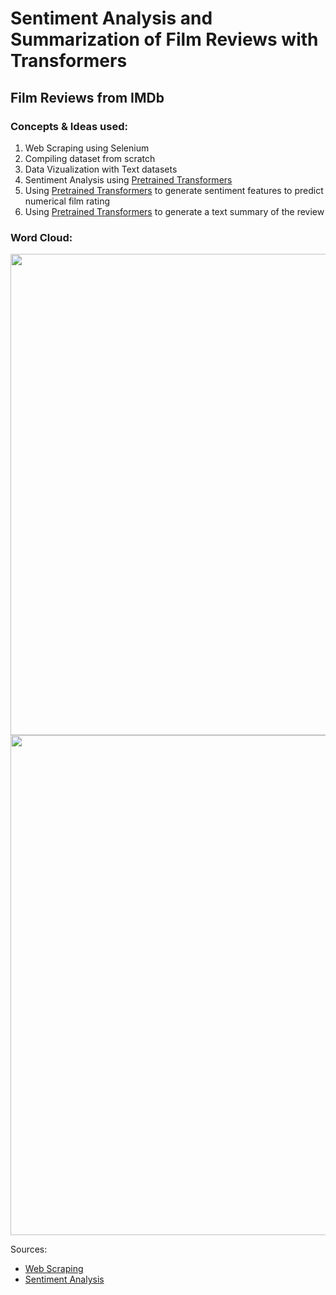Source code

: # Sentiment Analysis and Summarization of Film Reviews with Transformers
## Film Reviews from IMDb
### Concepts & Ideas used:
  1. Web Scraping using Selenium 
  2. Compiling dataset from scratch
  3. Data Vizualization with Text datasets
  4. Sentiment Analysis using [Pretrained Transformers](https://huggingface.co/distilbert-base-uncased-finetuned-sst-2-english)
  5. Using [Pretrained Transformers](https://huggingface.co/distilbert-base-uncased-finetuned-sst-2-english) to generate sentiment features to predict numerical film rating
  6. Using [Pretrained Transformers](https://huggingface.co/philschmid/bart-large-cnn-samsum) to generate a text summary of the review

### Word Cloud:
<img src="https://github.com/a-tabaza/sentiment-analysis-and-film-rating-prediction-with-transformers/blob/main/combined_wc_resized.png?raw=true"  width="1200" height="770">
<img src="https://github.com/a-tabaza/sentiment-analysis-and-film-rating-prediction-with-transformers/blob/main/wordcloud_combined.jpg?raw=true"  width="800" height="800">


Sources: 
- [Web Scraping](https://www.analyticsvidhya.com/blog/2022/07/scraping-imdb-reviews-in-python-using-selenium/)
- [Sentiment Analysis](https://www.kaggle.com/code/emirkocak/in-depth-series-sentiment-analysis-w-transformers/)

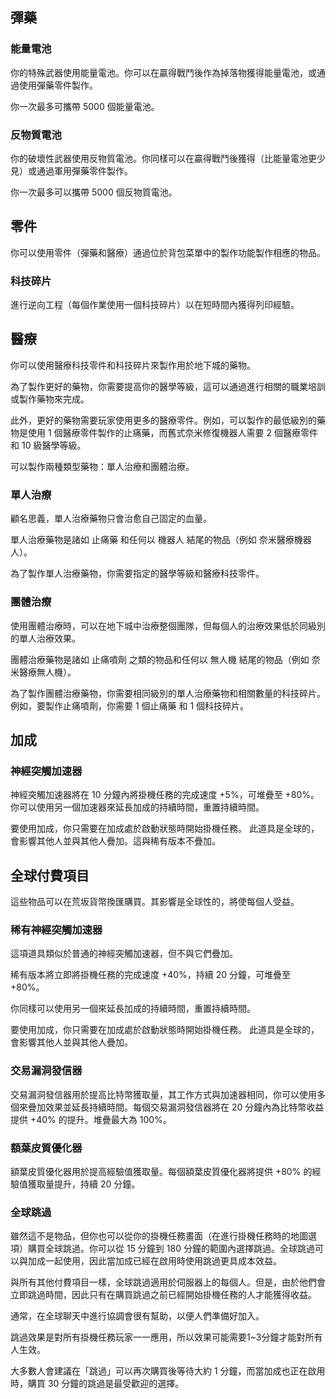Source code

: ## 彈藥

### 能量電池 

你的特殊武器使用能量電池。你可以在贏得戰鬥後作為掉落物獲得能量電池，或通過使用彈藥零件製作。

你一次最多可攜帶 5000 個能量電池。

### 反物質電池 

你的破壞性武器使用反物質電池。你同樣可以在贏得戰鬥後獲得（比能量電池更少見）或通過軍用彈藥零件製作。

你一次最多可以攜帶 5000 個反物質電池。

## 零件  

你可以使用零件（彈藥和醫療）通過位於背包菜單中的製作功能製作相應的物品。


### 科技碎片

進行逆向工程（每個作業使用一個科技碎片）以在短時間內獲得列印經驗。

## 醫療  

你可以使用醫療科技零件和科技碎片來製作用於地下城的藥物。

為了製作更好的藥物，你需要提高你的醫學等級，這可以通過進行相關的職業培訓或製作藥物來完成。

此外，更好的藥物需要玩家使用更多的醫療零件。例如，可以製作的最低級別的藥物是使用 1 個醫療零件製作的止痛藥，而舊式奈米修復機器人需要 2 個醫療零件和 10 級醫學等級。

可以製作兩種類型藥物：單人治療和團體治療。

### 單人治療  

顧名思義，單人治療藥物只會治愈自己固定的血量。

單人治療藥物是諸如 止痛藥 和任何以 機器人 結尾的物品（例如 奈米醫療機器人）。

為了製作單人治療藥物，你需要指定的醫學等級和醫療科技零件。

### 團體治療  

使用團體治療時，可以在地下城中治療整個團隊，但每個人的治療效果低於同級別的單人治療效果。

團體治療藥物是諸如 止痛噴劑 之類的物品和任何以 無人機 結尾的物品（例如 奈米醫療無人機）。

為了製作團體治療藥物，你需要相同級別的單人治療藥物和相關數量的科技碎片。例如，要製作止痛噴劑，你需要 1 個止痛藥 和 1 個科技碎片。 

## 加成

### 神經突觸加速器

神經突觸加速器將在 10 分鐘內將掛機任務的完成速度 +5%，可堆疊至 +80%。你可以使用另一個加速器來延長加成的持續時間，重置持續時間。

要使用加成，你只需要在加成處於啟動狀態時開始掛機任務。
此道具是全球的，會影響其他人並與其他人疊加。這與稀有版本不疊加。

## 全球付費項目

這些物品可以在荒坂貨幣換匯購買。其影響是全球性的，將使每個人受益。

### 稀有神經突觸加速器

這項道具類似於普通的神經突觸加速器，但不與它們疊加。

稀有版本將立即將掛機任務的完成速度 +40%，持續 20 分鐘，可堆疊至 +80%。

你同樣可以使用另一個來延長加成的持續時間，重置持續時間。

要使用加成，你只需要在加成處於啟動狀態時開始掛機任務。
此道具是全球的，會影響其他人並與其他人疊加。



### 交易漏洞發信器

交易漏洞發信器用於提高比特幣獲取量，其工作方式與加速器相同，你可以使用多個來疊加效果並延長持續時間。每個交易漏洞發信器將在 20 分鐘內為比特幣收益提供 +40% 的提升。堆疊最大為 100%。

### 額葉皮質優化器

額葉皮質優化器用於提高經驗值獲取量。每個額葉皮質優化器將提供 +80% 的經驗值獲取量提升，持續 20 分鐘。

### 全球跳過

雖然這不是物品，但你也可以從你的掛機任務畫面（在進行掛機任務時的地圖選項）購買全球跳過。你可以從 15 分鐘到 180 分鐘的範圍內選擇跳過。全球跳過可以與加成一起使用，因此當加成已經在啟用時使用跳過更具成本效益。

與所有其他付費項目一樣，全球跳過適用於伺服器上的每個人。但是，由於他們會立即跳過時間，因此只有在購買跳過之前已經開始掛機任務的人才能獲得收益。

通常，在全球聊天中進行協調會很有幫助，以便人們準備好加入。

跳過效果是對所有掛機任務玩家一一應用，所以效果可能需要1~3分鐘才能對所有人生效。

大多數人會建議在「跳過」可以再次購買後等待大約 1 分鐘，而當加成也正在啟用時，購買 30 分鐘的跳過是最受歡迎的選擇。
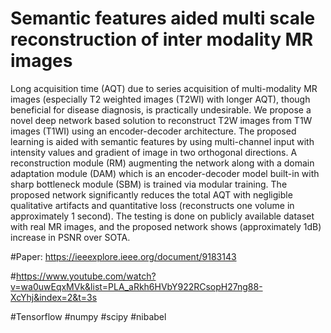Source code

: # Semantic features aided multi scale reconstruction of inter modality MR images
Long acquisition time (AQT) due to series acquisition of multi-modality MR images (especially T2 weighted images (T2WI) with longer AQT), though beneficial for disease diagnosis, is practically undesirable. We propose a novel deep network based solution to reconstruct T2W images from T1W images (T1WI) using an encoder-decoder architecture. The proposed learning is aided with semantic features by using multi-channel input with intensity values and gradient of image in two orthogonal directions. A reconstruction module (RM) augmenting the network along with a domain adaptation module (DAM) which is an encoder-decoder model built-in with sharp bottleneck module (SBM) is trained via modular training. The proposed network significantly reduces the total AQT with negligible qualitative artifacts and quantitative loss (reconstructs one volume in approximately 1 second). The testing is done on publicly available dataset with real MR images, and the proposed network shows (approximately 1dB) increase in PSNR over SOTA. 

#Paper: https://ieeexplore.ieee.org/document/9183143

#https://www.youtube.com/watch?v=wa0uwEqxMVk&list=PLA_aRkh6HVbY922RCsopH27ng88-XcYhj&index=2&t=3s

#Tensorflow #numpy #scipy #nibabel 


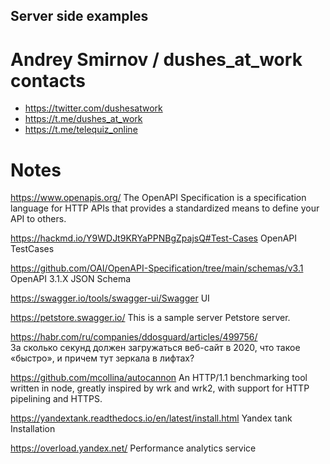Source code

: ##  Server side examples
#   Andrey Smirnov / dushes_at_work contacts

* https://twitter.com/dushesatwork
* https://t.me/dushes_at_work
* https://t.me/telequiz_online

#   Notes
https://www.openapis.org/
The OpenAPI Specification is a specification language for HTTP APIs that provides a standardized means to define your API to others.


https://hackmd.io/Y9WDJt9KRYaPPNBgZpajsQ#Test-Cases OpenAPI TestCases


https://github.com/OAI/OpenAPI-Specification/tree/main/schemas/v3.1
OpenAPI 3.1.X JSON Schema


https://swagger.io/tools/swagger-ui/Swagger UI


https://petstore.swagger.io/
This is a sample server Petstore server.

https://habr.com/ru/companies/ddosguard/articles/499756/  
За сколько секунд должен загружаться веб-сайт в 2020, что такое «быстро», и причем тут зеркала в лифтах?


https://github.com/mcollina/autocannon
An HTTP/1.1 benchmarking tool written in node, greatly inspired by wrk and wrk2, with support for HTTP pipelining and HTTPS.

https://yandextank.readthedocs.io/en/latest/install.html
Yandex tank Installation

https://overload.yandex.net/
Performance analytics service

### Task details
Leave the images out and transcribe the rest of the material exactly.

### Response
Source code

: # Sentiment Analysis and Summarization of Film Reviews with Transformers
## Film Reviews from IMDb
### Concepts & Ideas used:
  1. Web Scraping using Selenium 
  2. Compiling dataset from scratch
  3. Data Vizualization with Text datasets
  4. Sentiment Analysis using [Pretrained Transformers](https://huggingface.co/distilbert-base-uncased-finetuned-sst-2-english)
  5. Using [Pretrained Transformers](https://huggingface.co/distilbert-base-uncased-finetuned-sst-2-english) to generate sentiment features to predict numerical film rating
  6. Using [Pretrained Transformers](https://huggingface.co/philschmid/bart-large-cnn-samsum) to generate a text summary of the review

### Word Cloud:
<img src="https://github.com/a-tabaza/sentiment-analysis-and-film-rating-prediction-with-transformers/blob/main/combined_wc_resized.png?raw=true"  width="1200" height="770">
<img src="https://github.com/a-tabaza/sentiment-analysis-and-film-rating-prediction-with-transformers/blob/main/wordcloud_combined.jpg?raw=true"  width="800" height="800">


Sources: 
- [Web Scraping](https://www.analyticsvidhya.com/blog/2022/07/scraping-imdb-reviews-in-python-using-selenium/)
- [Sentiment Analysis](https://www.kaggle.com/code/emirkocak/in-depth-series-sentiment-analysis-w-transformers/)

Source code

: ## 彈藥

### 能量電池 

你的特殊武器使用能量電池。你可以在贏得戰鬥後作為掉落物獲得能量電池，或通過使用彈藥零件製作。

你一次最多可攜帶 5000 個能量電池。

### 反物質電池 

你的破壞性武器使用反物質電池。你同樣可以在贏得戰鬥後獲得（比能量電池更少見）或通過軍用彈藥零件製作。

你一次最多可以攜帶 5000 個反物質電池。

## 零件  

你可以使用零件（彈藥和醫療）通過位於背包菜單中的製作功能製作相應的物品。


### 科技碎片

進行逆向工程（每個作業使用一個科技碎片）以在短時間內獲得列印經驗。

## 醫療  

你可以使用醫療科技零件和科技碎片來製作用於地下城的藥物。

為了製作更好的藥物，你需要提高你的醫學等級，這可以通過進行相關的職業培訓或製作藥物來完成。

此外，更好的藥物需要玩家使用更多的醫療零件。例如，可以製作的最低級別的藥物是使用 1 個醫療零件製作的止痛藥，而舊式奈米修復機器人需要 2 個醫療零件和 10 級醫學等級。

可以製作兩種類型藥物：單人治療和團體治療。

### 單人治療  

顧名思義，單人治療藥物只會治愈自己固定的血量。

單人治療藥物是諸如 止痛藥 和任何以 機器人 結尾的物品（例如 奈米醫療機器人）。

為了製作單人治療藥物，你需要指定的醫學等級和醫療科技零件。

### 團體治療  

使用團體治療時，可以在地下城中治療整個團隊，但每個人的治療效果低於同級別的單人治療效果。

團體治療藥物是諸如 止痛噴劑 之類的物品和任何以 無人機 結尾的物品（例如 奈米醫療無人機）。

為了製作團體治療藥物，你需要相同級別的單人治療藥物和相關數量的科技碎片。例如，要製作止痛噴劑，你需要 1 個止痛藥 和 1 個科技碎片。 

## 加成

### 神經突觸加速器

神經突觸加速器將在 10 分鐘內將掛機任務的完成速度 +5%，可堆疊至 +80%。你可以使用另一個加速器來延長加成的持續時間，重置持續時間。

要使用加成，你只需要在加成處於啟動狀態時開始掛機任務。
此道具是全球的，會影響其他人並與其他人疊加。這與稀有版本不疊加。

## 全球付費項目

這些物品可以在荒坂貨幣換匯購買。其影響是全球性的，將使每個人受益。

### 稀有神經突觸加速器

這項道具類似於普通的神經突觸加速器，但不與它們疊加。

稀有版本將立即將掛機任務的完成速度 +40%，持續 20 分鐘，可堆疊至 +80%。

你同樣可以使用另一個來延長加成的持續時間，重置持續時間。

要使用加成，你只需要在加成處於啟動狀態時開始掛機任務。
此道具是全球的，會影響其他人並與其他人疊加。



### 交易漏洞發信器

交易漏洞發信器用於提高比特幣獲取量，其工作方式與加速器相同，你可以使用多個來疊加效果並延長持續時間。每個交易漏洞發信器將在 20 分鐘內為比特幣收益提供 +40% 的提升。堆疊最大為 100%。

### 額葉皮質優化器

額葉皮質優化器用於提高經驗值獲取量。每個額葉皮質優化器將提供 +80% 的經驗值獲取量提升，持續 20 分鐘。

### 全球跳過

雖然這不是物品，但你也可以從你的掛機任務畫面（在進行掛機任務時的地圖選項）購買全球跳過。你可以從 15 分鐘到 180 分鐘的範圍內選擇跳過。全球跳過可以與加成一起使用，因此當加成已經在啟用時使用跳過更具成本效益。

與所有其他付費項目一樣，全球跳過適用於伺服器上的每個人。但是，由於他們會立即跳過時間，因此只有在購買跳過之前已經開始掛機任務的人才能獲得收益。

通常，在全球聊天中進行協調會很有幫助，以便人們準備好加入。

跳過效果是對所有掛機任務玩家一一應用，所以效果可能需要1~3分鐘才能對所有人生效。

大多數人會建議在「跳過」可以再次購買後等待大約 1 分鐘，而當加成也正在啟用時，購買 30 分鐘的跳過是最受歡迎的選擇。
Source code

: # Semantic features aided multi scale reconstruction of inter modality MR images
Long acquisition time (AQT) due to series acquisition of multi-modality MR images (especially T2 weighted images (T2WI) with longer AQT), though beneficial for disease diagnosis, is practically undesirable. We propose a novel deep network based solution to reconstruct T2W images from T1W images (T1WI) using an encoder-decoder architecture. The proposed learning is aided with semantic features by using multi-channel input with intensity values and gradient of image in two orthogonal directions. A reconstruction module (RM) augmenting the network along with a domain adaptation module (DAM) which is an encoder-decoder model built-in with sharp bottleneck module (SBM) is trained via modular training. The proposed network significantly reduces the total AQT with negligible qualitative artifacts and quantitative loss (reconstructs one volume in approximately 1 second). The testing is done on publicly available dataset with real MR images, and the proposed network shows (approximately 1dB) increase in PSNR over SOTA. 

#Paper: https://ieeexplore.ieee.org/document/9183143

#https://www.youtube.com/watch?v=wa0uwEqxMVk&list=PLA_aRkh6HVbY922RCsopH27ng88-XcYhj&index=2&t=3s

#Tensorflow #numpy #scipy #nibabel 


Source code

: ##  Server side examples
#   Andrey Smirnov / dushes_at_work contacts

* https://twitter.com/dushesatwork
* https://t.me/dushes_at_work
* https://t.me/telequiz_online

#   Notes
https://www.openapis.org/
The OpenAPI Specification is a specification language for HTTP APIs that provides a standardized means to define your API to others.


https://hackmd.io/Y9WDJt9KRYaPPNBgZpajsQ#Test-Cases OpenAPI TestCases


https://github.com/OAI/OpenAPI-Specification/tree/main/schemas/v3.1
OpenAPI 3.1.X JSON Schema


https://swagger.io/tools/swagger-ui/Swagger UI


https://petstore.swagger.io/
This is a sample server Petstore server.

https://habr.com/ru/companies/ddosguard/articles/499756/  
За сколько секунд должен загружаться веб-сайт в 2020, что такое «быстро», и причем тут зеркала в лифтах?


https://github.com/mcollina/autocannon
An HTTP/1.1 benchmarking tool written in node, greatly inspired by wrk and wrk2, with support for HTTP pipelining and HTTPS.

https://yandextank.readthedocs.io/en/latest/install.html
Yandex tank Installation

https://overload.yandex.net/
Performance analytics service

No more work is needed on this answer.